Bucklin

“ROBERT BUCKLIN BLACK!!!”

For the first seventeen years of my life hearing those three words meant one thing: I was in trouble. Almost always coming from the mouth of my mother, if she added “JUNIOR!” to the end, I was in deep trouble. Growing up it was literally the only time my middle name was spoken. It is such an odd middle name (so odd a word that the red squiggly line appears under it every time I type it in this post), a family name, and one I was content to keep to myself. While 99% of the kids I knew had middle names that could also be first names (and sometimes were) mine was Bucklin. I was practicing “Don’t Ask, Don’t Tell” long before the Clinton years.

Upon joining the Marines I quickly discovered middle names couldn’t be hidden. It was mandatory on every piece of paperwork filled out, and the second best thing the military excels at is creating paperwork. Word got around and I quickly discovered how many creative versions my fellow Marines could come up. “Bucky Buckskin” was the favorite. I didn’t do myself any favors by outwardly expressing my embarrassment of my middle name. I fed the monster. This was pre- “Own It” days but I didn’t have the confidence to own it anyway.  A favorite prank when eating out with friends was to leave “Buckskin” as the name while waiting to get seated and watch the looks on the surrounding patrons (or the look on mine) when the hostess called out “Party of four for Buckskin!”
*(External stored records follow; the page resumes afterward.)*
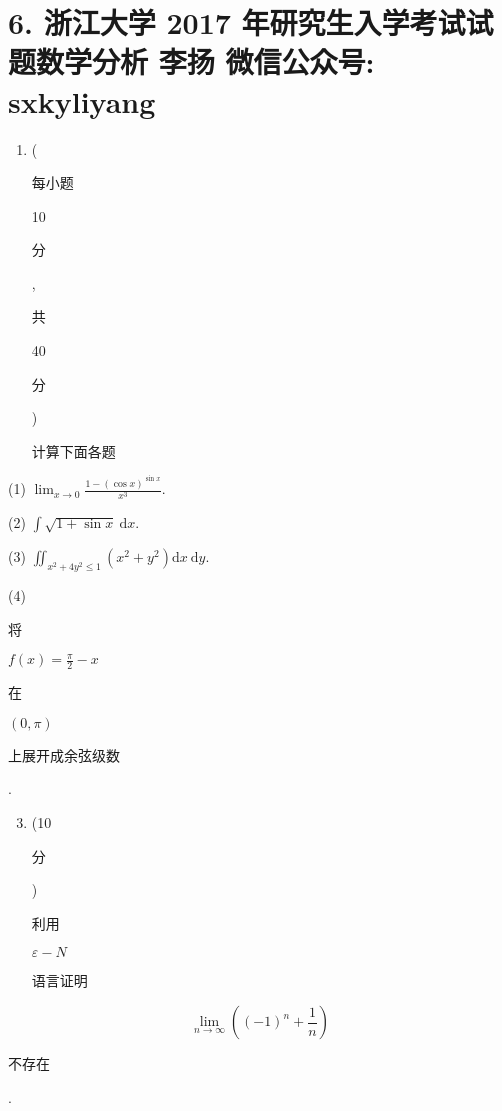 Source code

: \documentclass[10pt]{article}
\begin{document}
\section{6. 浙江大学 2017 年研究生入学考试试题数学分析 
 李扬 
 微信公众号: sxkyliyang}
\begin{enumerate}
  \item (\begin{CJK}{UTF8}{mj}每小题\end{CJK} 10 \begin{CJK}{UTF8}{mj}分\end{CJK}, \begin{CJK}{UTF8}{mj}共\end{CJK} 40 \begin{CJK}{UTF8}{mj}分\end{CJK}) \begin{CJK}{UTF8}{mj}计算下面各题\end{CJK}
\end{enumerate}
(1) $\lim _{x \rightarrow 0} \frac{1-(\cos x)^{\sin x}}{x^{3}}$.

(2) $\int \sqrt{1+\sin x} \mathrm{~d} x$.

(3) $\iint_{x^{2}+4 y^{2} \leqslant 1}\left(x^{2}+y^{2}\right) \mathrm{d} x \mathrm{~d} y$.

(4) \begin{CJK}{UTF8}{mj}将\end{CJK} $f(x)=\frac{\pi}{2}-x$ \begin{CJK}{UTF8}{mj}在\end{CJK} $(0, \pi)$ \begin{CJK}{UTF8}{mj}上展开成余弦级数\end{CJK}.

\begin{enumerate}
  \setcounter{enumi}{2}
  \item (10 \begin{CJK}{UTF8}{mj}分\end{CJK}) \begin{CJK}{UTF8}{mj}利用\end{CJK} $\varepsilon-N$ \begin{CJK}{UTF8}{mj}语言证明\end{CJK}
\end{enumerate}
$$
\lim _{n \rightarrow \infty}\left((-1)^{n}+\frac{1}{n}\right)
$$
\begin{CJK}{UTF8}{mj}不存在\end{CJK}.
\end{document}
After the Marines I buried my middle name. I wrote “B” for my middle name or initial and when people asked (for some reason it is a favorite question of the ladies on dates) I deflected or had the usual volley of–

Date- “What’s your middle name?”

Me-“Bucklin”

Date- “What?”

Me- (sheepishly) “Bucklin……it’s…..a family name.”

Date- “Buckwin?”

Me- “Sure….Buckwin. How’s your blooming onion?”
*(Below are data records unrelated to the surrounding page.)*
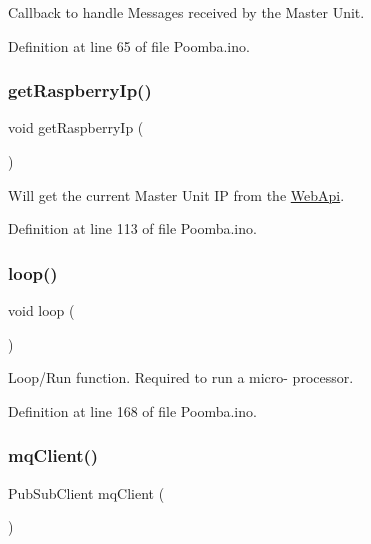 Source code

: Callback to handle Messages received by the Master Unit. 

Definition at line 65 of file Poomba.\+ino.

\mbox{\label{_poomba_8ino_a7a69432900bad935bd00eb0a9d4bf61f}} 
\subsubsection{\texorpdfstring{get\+Raspberry\+Ip()}{getRaspberryIp()}}
{\footnotesize\ttfamily void get\+Raspberry\+Ip (\begin{DoxyParamCaption}{ }\end{DoxyParamCaption})}

Will get the current Master Unit IP from the \mbox{\hyperlink{namespace_web_api}{Web\+Api}}. 

Definition at line 113 of file Poomba.\+ino.

\mbox{\label{_poomba_8ino_afe461d27b9c48d5921c00d521181f12f}} 
\subsubsection{\texorpdfstring{loop()}{loop()}}
{\footnotesize\ttfamily void loop (\begin{DoxyParamCaption}{ }\end{DoxyParamCaption})}

Loop/\+Run function. Required to run a micro-\/ processor. 

Definition at line 168 of file Poomba.\+ino.

\mbox{\label{_poomba_8ino_a3723ecd4627fe1acd7f94dd266f1105a}} 
\subsubsection{\texorpdfstring{mq\+Client()}{mqClient()}}
{\footnotesize\ttfamily Pub\+Sub\+Client mq\+Client (\begin{DoxyParamCaption}\item[{\mbox{\hyperlink{_snap_box_8ino_abd77e757e4b3bb6f1e4b42b21ea9e040}{esp\+Client}}}]{ }\end{DoxyParamCaption})}

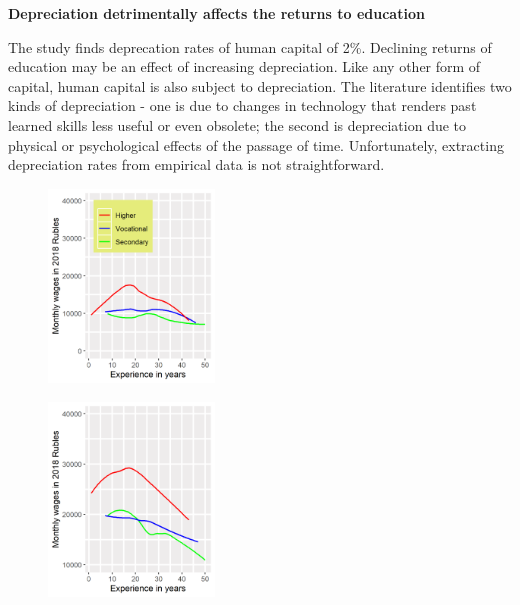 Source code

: \documentclass[alpha-refs]{wiley-article-04t}
\begin{document}
\hspace{-1.75em} \textbf{Depreciation detrimentally affects the returns to 
education}

The study finds deprecation rates of human capital of 2\%. Declining 
returns of  education may be an effect of increasing depreciation. Like any 
other form of capital, human capital is also subject to depreciation. The 
literature identifies two kinds of depreciation - one is due to changes in 
technology that renders past learned skills less useful or even obsolete; 
the second is depreciation due to physical or psychological effects of the 
passage of time. Unfortunately, extracting depreciation rates from 
empirical data is not straightforward.


\begin{figure}[htbp!]
	\hspace{0.35in}
	\begin{minipage}[b]{.3\linewidth}
		\centering
		\hspace*{-0.7in}
		\includegraphics[width=125pt]{dp01_98.png}
		\label{fig:1.2a}
	\end{minipage}
	\hfill
	\begin{minipage}[b]{.3\linewidth}
		\centering
		\hspace*{-0.7in}
		\includegraphics[width=125pt]{dp01_06.png}
		\label{fig:1.2b}
	\end{minipage}
	\hfill
	\begin{minipage}[b]{.3\linewidth}
		\centering

\end{minipage}
\end{figure}
\end{document}
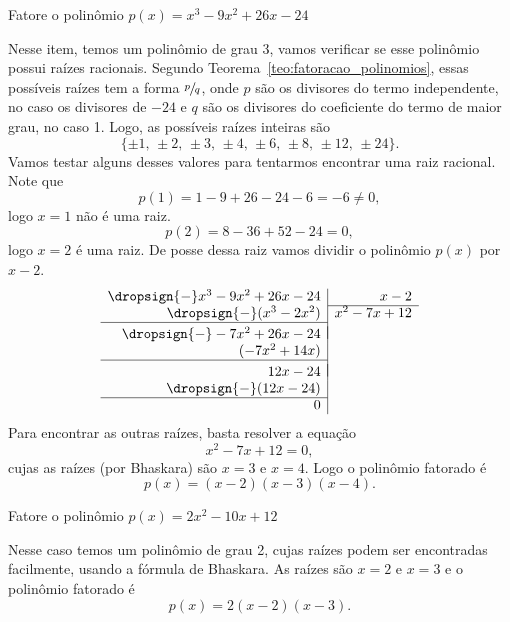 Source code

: \begin{example}
  Fatore o polinômio
  \(
    p(x) = x^3 - 9x^2 + 26x - 24
  \)

  \solution
  Nesse item, temos um polinômio de grau 3, vamos verificar se esse polinômio
  possui raízes racionais. Segundo Teorema~\ref{teo:fatoracao_polinomios},
  essas possíveis raízes tem a forma $\sfrac{p}{q}$, onde $p$ são os
  divisores do termo independente, no caso
  os divisores de $-24$ e $q$ são os divisores do coeficiente do termo de maior
  grau, no caso 1. Logo, as possíveis raízes inteiras são
  \[
    \{ \pm 1,\, \pm 2,\, \pm 3,\, \pm 4,\, \pm 6,\, \pm 8,\, \pm 12,\, \pm 24\}.
  \]
  Vamos testar alguns desses valores
  para tentarmos encontrar uma raiz racional.
  Note que
  \[
    p(1) = 1 - 9 + 26 - 24 - 6 = -6 \neq 0,
  \]
  logo $x=1$ não é uma raiz.
  \[
    p(2) = 8 - 36 + 52 - 24 = 0,
  \]
  logo $x=2$ é uma raiz.
  De posse dessa raiz vamos dividir o polinômio $p(x)$ por $x-2$.
  \[
    \begin{array}{r|r}
      \dropsign{-} x^3-9x^2+26x-24 & x-2       \\ \cline{2-2}
      \dropsign{-}( x^3-2x^2)      & x^2-7x+12 \\ \cline{1-1}
                                   &  \\[\dimexpr-\normalbaselineskip+\jot]
      \dropsign{-} -7x^2+26x-24    &  \\
      (-7x^2+14x)                  &  \\ \cline{1-1}
                                   &  \\[\dimexpr-\normalbaselineskip+\jot]
      12x-24                       &  \\
      \dropsign{-} (12x-24)        &  \\ \cline{1-1}
      0                            &
    \end{array}
  \]
  Para encontrar as outras raízes, basta resolver a equação
  \[
    x^2 - 7x + 12 = 0,
  \]
  cujas as raízes (por Bhaskara) são $x=3$ e $x=4$.
  Logo o polinômio fatorado é
  \[
    p(x) = (x-2)(x-3)(x-4).
  \]
\end{example}

\begin{example}
  Fatore o polinômio
  \(
    p(x) = 2x^2 - 10x + 12
  \)

  \solution
  Nesse caso temos um polinômio de grau 2, cujas raízes podem ser encontradas
  facilmente, usando a fórmula de Bhaskara. As raízes são $x=2$ e $x=3$ e o
  polinômio fatorado é
  \[
    p(x) = 2(x-2)(x-3).
  \]
\end{example}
At my last job my boss found out and took great pleasure in calling me “Robert Bucklin Black”. The first time I smiled and cringed but the more she used it, the more it lost it’s effect. Surprisingly when she stopped using it, I missed it. Robert Bucklin Black. It grew on me.

I could get into the psycho mumbo-jumbo of how I probably subconsciously (or consciously) associated my middle name with being in trouble. Or how a child’s/teen’s desire to not explain a middle name turned into an adult’s embarrassment of his middle name. It’s mumbo-jumbo but it’s probably also true.

So I’m owning it. My middle name is Bucklin. It’s a family name from a previous generation. As I start new adventures and dive into this writing life it seemed appropriate to name this blog after something I once wouldn’t own or didn’t have the confidence to own. No more. I’m taking it back. I’m making it cool. It IS cool.

“Party of four for Buckskin?!”

I’m right here.

Robert Bucklin Black

3 thoughts on “Bucklin

  1. Your heritage is strong in the name Bucklin. Your grandfather Fred Bucklin was one of the finest men I have known. Wear it with pride.